From: | Tom Lane <tgl(at)sss(dot)pgh(dot)pa(dot)us> |
---|---|
To: | Thomas Munro <thomas(dot)munro(at)gmail(dot)com> |
Cc: | Laurenz Albe <laurenz(dot)albe(at)cybertec(dot)at>, Jim Finnerty <jfinnert(at)amazon(dot)com>, pgsql-hackers <pgsql-hackers(at)postgresql(dot)org> |
Subject: | Re: On disable_cost |
Date: | 2019-12-15 19:54:03 |
Message-ID: | 27168.1576439643@sss.pgh.pa.us |
Views: | Whole Thread | Raw Message | Download mbox | Resend email |
Thread: | |
Lists: | pgsql-hackers |
Thomas Munro <thomas(dot)munro(at)gmail(dot)com> writes:
> On Wed, Dec 11, 2019 at 7:24 PM Laurenz Albe <laurenz(dot)albe(at)cybertec(dot)at> wrote:
>> Doesn't that rely on a specific implementation of double precision (IEEE)?
>> I thought that we don't want to limit ourselves to platforms with IEEE floats.

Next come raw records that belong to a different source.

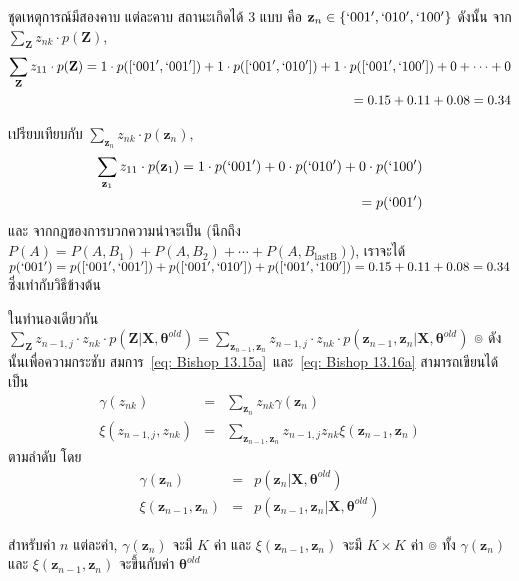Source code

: ชุดเหตุการณ์มีสองคาบ แต่ละคาบ สถานะเกิดได้ 3 แบบ คือ $\textbf{z}_n \in \{ `001', `010', `100' \}$
ดังนั้น
จาก $\sum_{\textbf{Z}} z_{nk} \cdot p(\textbf{Z})$,
\begin{eqnarray}
\sum_{\textbf{Z}} z_{11} \cdot p(\textbf{Z}) = 1 \cdot p([`001',`001']) + 1 \cdot p([`001',`010']) + 1 \cdot p([`001',`100']) 
+ 0 + \cdots + 0
\nonumber \\
=
0.15 + 0.11 + 0.08 = 0.34
\nonumber
\end{eqnarray}

เปรียบเทียบกับ
$\sum_{\textbf{z}_n} z_{nk} \cdot p(\textbf{z}_n)$,
\begin{eqnarray}
\sum_{\textbf{z}_1} z_{11} \cdot p(\textbf{z}_1) = 1 \cdot p(`001') + 0 \cdot p(`010') + 0 \cdot p(`100') 
\nonumber \\
= p(`001')
\nonumber
\end{eqnarray}
และ จากกฏของการบวกความน่าจะเป็น (นึกถึง $P(A) = P(A,B_1) + P(A,B_2) + \cdots + P(A,B_{\mathrm{last B}})$), เราจะได้
$p(`001') = p([`001', `001']) + p([`001', `010']) + p([`001', `100']) = 0.15 + 0.11 + 0.08 = 0.34$ ซึ่งเท่ากับวิธีข้างต้น

ในทำนองเดียวกัน $\sum_{\textbf{Z}} z_{n-1,j} \cdot z_{nk} \cdot p(\textbf{Z}| \textbf{X}, \bm{\theta}^{old}) = \sum_{\textbf{z}_{n-1}, \textbf{z}_n} z_{n-1,j} \cdot z_{nk} \cdot p(\textbf{z}_{n-1}, \textbf{z}_n| \textbf{X}, \bm{\theta}^{old})$
๏ ดังนั้นเพื่อความกระชับ สมการ~\ref{eq: Bishop 13.15a}~และ~\ref{eq: Bishop 13.16a} สามารถเขียนได้เป็น
\begin{eqnarray}
\gamma ( z_{nk} ) &=& \sum_{\textbf{z}_n} z_{nk} \gamma (\textbf{z}_n)
\label{eq: Bishop 13.15} \\
\xi (z_{n-1,j}, z_{nk}) &=& \sum_{\textbf{z}_{n-1}, \textbf{z}_n} z_{n-1,j} z_{nk} \xi (\textbf{z}_{n-1}, \textbf{z}_n) 
\label{eq: Bishop 13.16}
\end{eqnarray}
ตามลำดับ โดย
\begin{eqnarray}
\gamma (\textbf{z}_n) &=& p(\textbf{z}_n | \textbf{X}, \bm{\theta}^{old})
\label{eq: Bishop 13.13} \\
\xi (\textbf{z}_{n-1}, \textbf{z}_n) &=& p(\textbf{z}_{n-1}, \textbf{z}_n | \textbf{X}, \bm{\theta}^{old})
\label{eq: Bishop 13.14}
\end{eqnarray}

สำหรับค่า $n$ แต่ละค่า, $\gamma (\textbf{z}_n)$ จะมี $K$ ค่า
และ
$\xi (\textbf{z}_{n-1}, \textbf{z}_n)$ จะมี $K \times K$ ค่า
๏ ทั้ง $\gamma (\textbf{z}_n)$ และ $\xi (\textbf{z}_{n-1}, \textbf{z}_n)$ จะขึ้นกับค่า $\bm{\theta}^{old}$

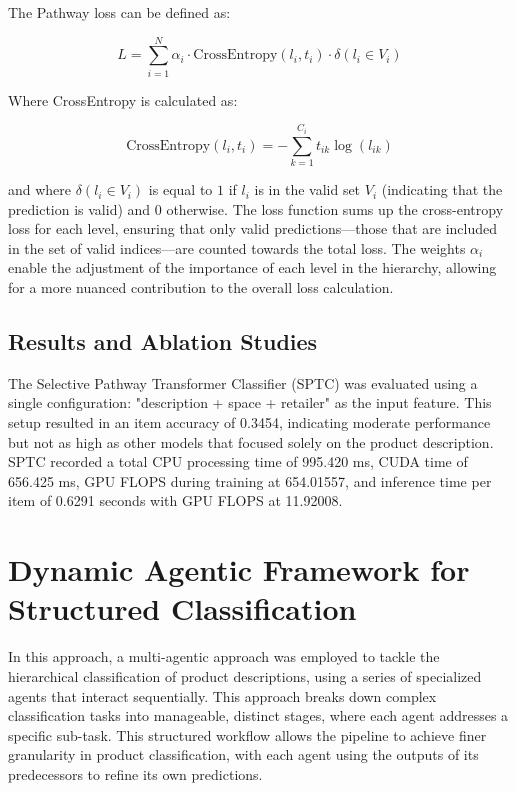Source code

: \documentclass[9pt,a4paper,twoside]{rho-class/rho}
\begin{document}
        The Pathway loss can be defined as:
        
        \[
        L = \sum_{i=1}^{N} \alpha_i \cdot \text{CrossEntropy}(l_i, t_i) \cdot \delta(l_i \in V_i)
        \]
        
        Where CrossEntropy is calculated as:
          
        \[
        \text{CrossEntropy}(l_i, t_i) = -\sum_{k=1}^{C_i} t_{ik} \log(l_{ik})
        \]
        
        and where \(\delta(l_i \in V_i)\) is equal to \(1\) if \(l_i\) is in the valid set \(V_i\) (indicating that the prediction is valid) and \(0\) otherwise. The loss function sums up the cross-entropy loss for each level, ensuring that only valid predictions—those that are included in the set of valid indices—are counted towards the total loss. The weights \(\alpha_i\) enable the adjustment of the importance of each level in the hierarchy, allowing for a more nuanced contribution to the overall loss calculation.

     \subsection{Results and Ablation Studies}
    
        The Selective Pathway Transformer Classifier (SPTC) was evaluated using a single configuration: "description + space + retailer" as the input feature. This setup resulted in an item accuracy of 0.3454, indicating moderate performance but not as high as other models that focused solely on the product description. SPTC recorded a total CPU processing time of 995.420 ms, CUDA time of 656.425 ms, GPU FLOPS during training at 654.01557, and inference time per item of 0.6291 seconds with GPU FLOPS at 11.92008.


\section{Dynamic Agentic Framework for Structured Classification}

In this approach, a multi-agentic approach was employed to tackle the hierarchical classification of product descriptions, using a series of specialized agents that interact sequentially. This approach breaks down complex classification tasks into manageable, distinct stages, where each agent addresses a specific sub-task. This structured workflow allows the pipeline to achieve finer granularity in product classification, with each agent using the outputs of its predecessors to refine its own predictions.
\end{document}
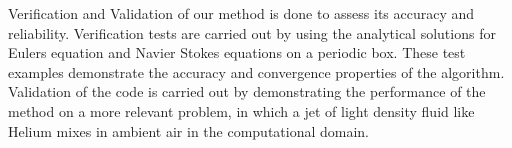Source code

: \documentclass{report}
\begin{document}
Verification and Validation of our method is done to assess its
accuracy and reliability. Verification tests are carried out by using
the analytical solutions for Eulers equation and Navier Stokes
equations on a periodic box. These test examples demonstrate the
accuracy and convergence properties of the algorithm. Validation of the
code is carried out by demonstrating the performance of the method on a
more relevant problem, in which a jet of light density fluid like
Helium mixes in ambient air in the computational domain.
\end{document}
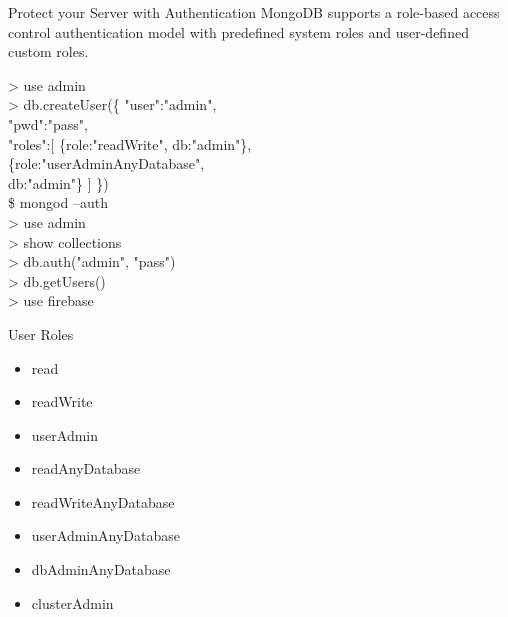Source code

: \documentclass{beamer}
\begin{document}
\begin{frame}{Protect your Server with  Authentication}
    MongoDB supports a role-based access control authentication model with predefined system roles and user-defined custom roles.
    
    \begin{minipage}[t]{0.64\textwidth}
    	\scriptsize
    	\begin{Alms*}
    		> use admin \\
    		> db.createUser(\{\NI
    		"user":"admin", \\
    		"pwd":"pass", \\
    		"roles":[ \NI
    		\{role:"readWrite", db:"admin"\}, \\
    		\{role:"userAdminAnyDatabase", \\db:"admin"\}
    		\ND]
    		\ND \}) \\
    		\$ mongod --auth \\
    		> use admin \\
    		> show collections \\
    		> db.auth("admin", "pass") \\
    		> db.getUsers() \\
    		> use firebase
    		
    	\end{Alms*}
    \end{minipage}
	\hfill
	\begin{minipage}[t]{0.35\textwidth}
		\scriptsize
		\begin{block}{User Roles}
			\begin{itemize}
				\item read
				\item readWrite
				\item userAdmin
				\item readAnyDatabase
				\item readWriteAnyDatabase
				\item userAdminAnyDatabase
				\item dbAdminAnyDatabase
				\item clusterAdmin
			\end{itemize}
		\end{block}
	\end{minipage}
\end{frame}
\end{document}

> Just by the way, you might want to read the second last paragraph of
> the commit message for 02ddd499. The dream is over, we're never going
> to run on Vax.
Still, the proposed hack is doubling down on IEEE dependency in a way
that I quite dislike, in that (a) it doesn't just read float values
but generates new ones (and assumes that the hardware/libc will react in
a predictable way to them), (b) in a part of the code that has no damn
business having close dependencies on float format, and (c) for a gain
far smaller than what we got from the Ryu code.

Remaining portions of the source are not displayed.